Abstract

Rural patients have fewer complications and deaths, shorter hospital stay, and less resource utilization than their urban counterparts. They also tend to have fewer chronic illnesses; this reflects a system working as intended, with high-risk patients transferred to better-resourced institutions, while others receive surgical care closer to home. Deciding which operations a modern rural surgeon should-and shouldn't-perform starts with the question "Who decides?" Government, insurers, hospitals, surgeons, and patients are all stakeholders, with a vested interest in the answer.Rural hospitals depend on surgeons for their financial existence, and rural surgeons need hospitals to function. The closure of rural hospitals throughout the country threatens the future of rural surgery. Without surgeons, rural patients will die unnecessarily. During the first COVID surge, patients died from such basic surgical emergencies as small bowel obstruction, when tertiary referral hospitals were full.
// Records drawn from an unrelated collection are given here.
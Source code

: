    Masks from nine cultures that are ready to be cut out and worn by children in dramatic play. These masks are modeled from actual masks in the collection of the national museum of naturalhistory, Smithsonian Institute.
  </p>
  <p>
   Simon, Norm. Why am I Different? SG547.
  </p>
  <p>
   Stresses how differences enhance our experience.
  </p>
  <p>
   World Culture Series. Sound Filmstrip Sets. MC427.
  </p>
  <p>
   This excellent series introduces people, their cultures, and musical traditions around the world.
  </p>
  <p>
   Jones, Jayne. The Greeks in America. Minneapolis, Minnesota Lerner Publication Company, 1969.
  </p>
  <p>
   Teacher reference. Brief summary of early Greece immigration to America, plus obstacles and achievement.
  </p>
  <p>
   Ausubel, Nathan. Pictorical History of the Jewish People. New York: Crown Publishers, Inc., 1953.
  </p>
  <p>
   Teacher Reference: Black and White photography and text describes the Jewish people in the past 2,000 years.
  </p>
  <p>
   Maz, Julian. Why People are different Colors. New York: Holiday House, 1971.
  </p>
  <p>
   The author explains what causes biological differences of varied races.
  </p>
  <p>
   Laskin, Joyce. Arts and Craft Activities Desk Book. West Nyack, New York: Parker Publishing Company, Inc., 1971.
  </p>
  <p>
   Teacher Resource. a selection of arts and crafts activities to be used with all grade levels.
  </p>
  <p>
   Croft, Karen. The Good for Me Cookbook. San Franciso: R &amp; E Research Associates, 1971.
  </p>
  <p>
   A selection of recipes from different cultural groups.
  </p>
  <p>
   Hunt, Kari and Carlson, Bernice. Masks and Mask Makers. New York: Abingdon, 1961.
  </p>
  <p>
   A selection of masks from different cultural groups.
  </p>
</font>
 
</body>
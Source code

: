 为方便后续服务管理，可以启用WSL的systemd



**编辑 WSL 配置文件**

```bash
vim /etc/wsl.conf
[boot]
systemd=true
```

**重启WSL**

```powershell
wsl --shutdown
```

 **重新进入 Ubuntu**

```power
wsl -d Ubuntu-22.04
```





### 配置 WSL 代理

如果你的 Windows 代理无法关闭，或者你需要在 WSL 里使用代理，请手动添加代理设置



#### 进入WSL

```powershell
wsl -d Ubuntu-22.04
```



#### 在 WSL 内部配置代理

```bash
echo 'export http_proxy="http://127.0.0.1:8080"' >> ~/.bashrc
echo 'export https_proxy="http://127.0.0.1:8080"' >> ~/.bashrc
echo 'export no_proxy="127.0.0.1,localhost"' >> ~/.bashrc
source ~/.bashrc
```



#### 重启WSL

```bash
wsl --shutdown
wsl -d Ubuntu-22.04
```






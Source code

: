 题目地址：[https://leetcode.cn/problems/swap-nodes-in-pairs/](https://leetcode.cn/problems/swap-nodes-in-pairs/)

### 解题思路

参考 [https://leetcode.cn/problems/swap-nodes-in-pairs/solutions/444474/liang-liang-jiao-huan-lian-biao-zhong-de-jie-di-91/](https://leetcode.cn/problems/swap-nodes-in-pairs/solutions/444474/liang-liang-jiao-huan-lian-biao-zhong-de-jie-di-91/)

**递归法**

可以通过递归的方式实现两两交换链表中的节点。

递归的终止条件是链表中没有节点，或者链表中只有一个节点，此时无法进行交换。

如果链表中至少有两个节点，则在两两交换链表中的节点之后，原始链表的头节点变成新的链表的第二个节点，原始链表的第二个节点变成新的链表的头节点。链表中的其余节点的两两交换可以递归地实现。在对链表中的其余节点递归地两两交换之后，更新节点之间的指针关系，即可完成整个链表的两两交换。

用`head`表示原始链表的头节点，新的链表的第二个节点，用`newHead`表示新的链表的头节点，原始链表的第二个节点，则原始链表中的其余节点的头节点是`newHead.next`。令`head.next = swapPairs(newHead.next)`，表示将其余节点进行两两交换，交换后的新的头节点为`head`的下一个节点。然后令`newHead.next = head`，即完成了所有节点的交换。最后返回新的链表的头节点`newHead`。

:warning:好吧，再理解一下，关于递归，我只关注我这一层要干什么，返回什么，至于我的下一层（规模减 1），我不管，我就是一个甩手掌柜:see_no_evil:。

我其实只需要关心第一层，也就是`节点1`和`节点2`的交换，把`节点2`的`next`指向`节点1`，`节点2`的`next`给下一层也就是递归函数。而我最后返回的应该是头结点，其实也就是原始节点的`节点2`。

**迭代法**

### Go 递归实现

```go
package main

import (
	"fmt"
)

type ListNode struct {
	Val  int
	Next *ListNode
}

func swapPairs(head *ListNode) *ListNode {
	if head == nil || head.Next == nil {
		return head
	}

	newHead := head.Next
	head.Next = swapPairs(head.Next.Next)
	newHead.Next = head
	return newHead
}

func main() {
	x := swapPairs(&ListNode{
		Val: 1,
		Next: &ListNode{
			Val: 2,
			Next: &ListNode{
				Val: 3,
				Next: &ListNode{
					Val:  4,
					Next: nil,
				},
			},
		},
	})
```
Rural surgeons are essential in providing timely care of the injured patient; even today, patients die in isolated facilities from treatable injuries from lack of a surgeon who can do a splenectomy, or tube thoracostomy for traumatic pneumothorax, for example.Recruitment of rural surgeons requires identifying interested trainees, often from rural backgrounds, and a defined residency curriculum with emphasis on endoscopy and vascular surgery plus basic gynecology, obstetrics, urology, and orthopedics. Financial incentives & credentials support are also essential for the new rural surgeon. We need to develop many more focused rural surgery programs, and quickly, before the possibility of a broadly skilled rural surgeon in the USA evaporates.